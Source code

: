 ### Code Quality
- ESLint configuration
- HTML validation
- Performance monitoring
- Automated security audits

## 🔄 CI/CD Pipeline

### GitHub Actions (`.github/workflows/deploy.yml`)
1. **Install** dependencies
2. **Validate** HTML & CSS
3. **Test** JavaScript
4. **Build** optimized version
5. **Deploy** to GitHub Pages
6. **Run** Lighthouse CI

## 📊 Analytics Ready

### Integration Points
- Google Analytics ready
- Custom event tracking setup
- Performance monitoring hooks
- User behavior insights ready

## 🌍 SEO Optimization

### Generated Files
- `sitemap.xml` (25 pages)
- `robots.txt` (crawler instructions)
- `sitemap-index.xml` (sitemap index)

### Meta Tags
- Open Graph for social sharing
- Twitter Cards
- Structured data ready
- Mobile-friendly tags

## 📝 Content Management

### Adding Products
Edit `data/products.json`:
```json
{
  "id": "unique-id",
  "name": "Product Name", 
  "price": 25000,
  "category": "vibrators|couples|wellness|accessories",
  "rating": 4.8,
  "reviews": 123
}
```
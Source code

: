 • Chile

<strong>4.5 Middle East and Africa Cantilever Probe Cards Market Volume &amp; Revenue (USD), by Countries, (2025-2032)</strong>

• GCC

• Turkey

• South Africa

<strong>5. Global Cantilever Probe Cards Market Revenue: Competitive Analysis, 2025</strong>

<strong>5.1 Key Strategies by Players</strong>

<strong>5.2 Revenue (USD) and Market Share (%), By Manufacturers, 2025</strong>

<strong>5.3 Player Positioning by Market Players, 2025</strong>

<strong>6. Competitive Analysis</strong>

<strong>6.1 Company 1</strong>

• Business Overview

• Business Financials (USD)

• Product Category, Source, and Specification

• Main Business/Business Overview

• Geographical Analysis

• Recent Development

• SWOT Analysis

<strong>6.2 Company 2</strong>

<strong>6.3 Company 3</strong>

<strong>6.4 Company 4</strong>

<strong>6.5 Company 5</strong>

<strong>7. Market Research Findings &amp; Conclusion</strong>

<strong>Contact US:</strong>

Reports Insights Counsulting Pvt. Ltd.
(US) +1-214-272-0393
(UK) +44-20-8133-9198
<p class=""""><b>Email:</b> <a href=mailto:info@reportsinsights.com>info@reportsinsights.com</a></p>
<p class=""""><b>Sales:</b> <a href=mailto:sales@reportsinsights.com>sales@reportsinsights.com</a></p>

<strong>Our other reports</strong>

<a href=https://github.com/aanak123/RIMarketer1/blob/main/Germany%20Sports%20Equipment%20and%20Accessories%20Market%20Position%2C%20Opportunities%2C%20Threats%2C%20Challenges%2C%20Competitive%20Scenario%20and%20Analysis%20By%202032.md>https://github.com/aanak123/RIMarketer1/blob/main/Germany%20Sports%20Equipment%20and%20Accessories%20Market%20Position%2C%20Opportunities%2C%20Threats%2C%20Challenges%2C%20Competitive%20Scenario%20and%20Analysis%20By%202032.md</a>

■ ■ ■ ■

Task instructions:
Could you repeat every record word for word?

Exercise answer:
Source code

: ### Code Quality
- ESLint configuration
- HTML validation
- Performance monitoring
- Automated security audits

## 🔄 CI/CD Pipeline

### GitHub Actions (`.github/workflows/deploy.yml`)
1. **Install** dependencies
2. **Validate** HTML & CSS
3. **Test** JavaScript
4. **Build** optimized version
5. **Deploy** to GitHub Pages
6. **Run** Lighthouse CI

## 📊 Analytics Ready

### Integration Points
- Google Analytics ready
- Custom event tracking setup
- Performance monitoring hooks
- User behavior insights ready

## 🌍 SEO Optimization

### Generated Files
- `sitemap.xml` (25 pages)
- `robots.txt` (crawler instructions)
- `sitemap-index.xml` (sitemap index)

### Meta Tags
- Open Graph for social sharing
- Twitter Cards
- Structured data ready
- Mobile-friendly tags

## 📝 Content Management

### Adding Products
Edit `data/products.json`:
```json
{
  "id": "unique-id",
  "name": "Product Name", 
  "price": 25000,
  "category": "vibrators|couples|wellness|accessories",
  "rating": 4.8,
  "reviews": 123
}
```
Source code

: • Chile

<strong>4.5 Middle East and Africa Cantilever Probe Cards Market Volume &amp; Revenue (USD), by Countries, (2025-2032)</strong>

• GCC

• Turkey

• South Africa

<strong>5. Global Cantilever Probe Cards Market Revenue: Competitive Analysis, 2025</strong>

<strong>5.1 Key Strategies by Players</strong>

<strong>5.2 Revenue (USD) and Market Share (%), By Manufacturers, 2025</strong>

<strong>5.3 Player Positioning by Market Players, 2025</strong>

<strong>6. Competitive Analysis</strong>

<strong>6.1 Company 1</strong>

• Business Overview

• Business Financials (USD)

• Product Category, Source, and Specification

• Main Business/Business Overview

• Geographical Analysis

• Recent Development

• SWOT Analysis

<strong>6.2 Company 2</strong>

<strong>6.3 Company 3</strong>

<strong>6.4 Company 4</strong>

<strong>6.5 Company 5</strong>

<strong>7. Market Research Findings &amp; Conclusion</strong>

<strong>Contact US:</strong>

Reports Insights Counsulting Pvt. Ltd.
(US) +1-214-272-0393
(UK) +44-20-8133-9198
<p class=""""><b>Email:</b> <a href=mailto:info@reportsinsights.com>info@reportsinsights.com</a></p>
<p class=""""><b>Sales:</b> <a href=mailto:sales@reportsinsights.com>sales@reportsinsights.com</a></p>

<strong>Our other reports</strong>

<a href=https://github.com/aanak123/RIMarketer1/blob/main/Germany%20Sports%20Equipment%20and%20Accessories%20Market%20Position%2C%20Opportunities%2C%20Threats%2C%20Challenges%2C%20Competitive%20Scenario%20and%20Analysis%20By%202032.md>https://github.com/aanak123/RIMarketer1/blob/main/Germany%20Sports%20Equipment%20and%20Accessories%20Market%20Position%2C%20Opportunities%2C%20Threats%2C%20Challenges%2C%20Competitive%20Scenario%20and%20Analysis%20By%202032.md</a>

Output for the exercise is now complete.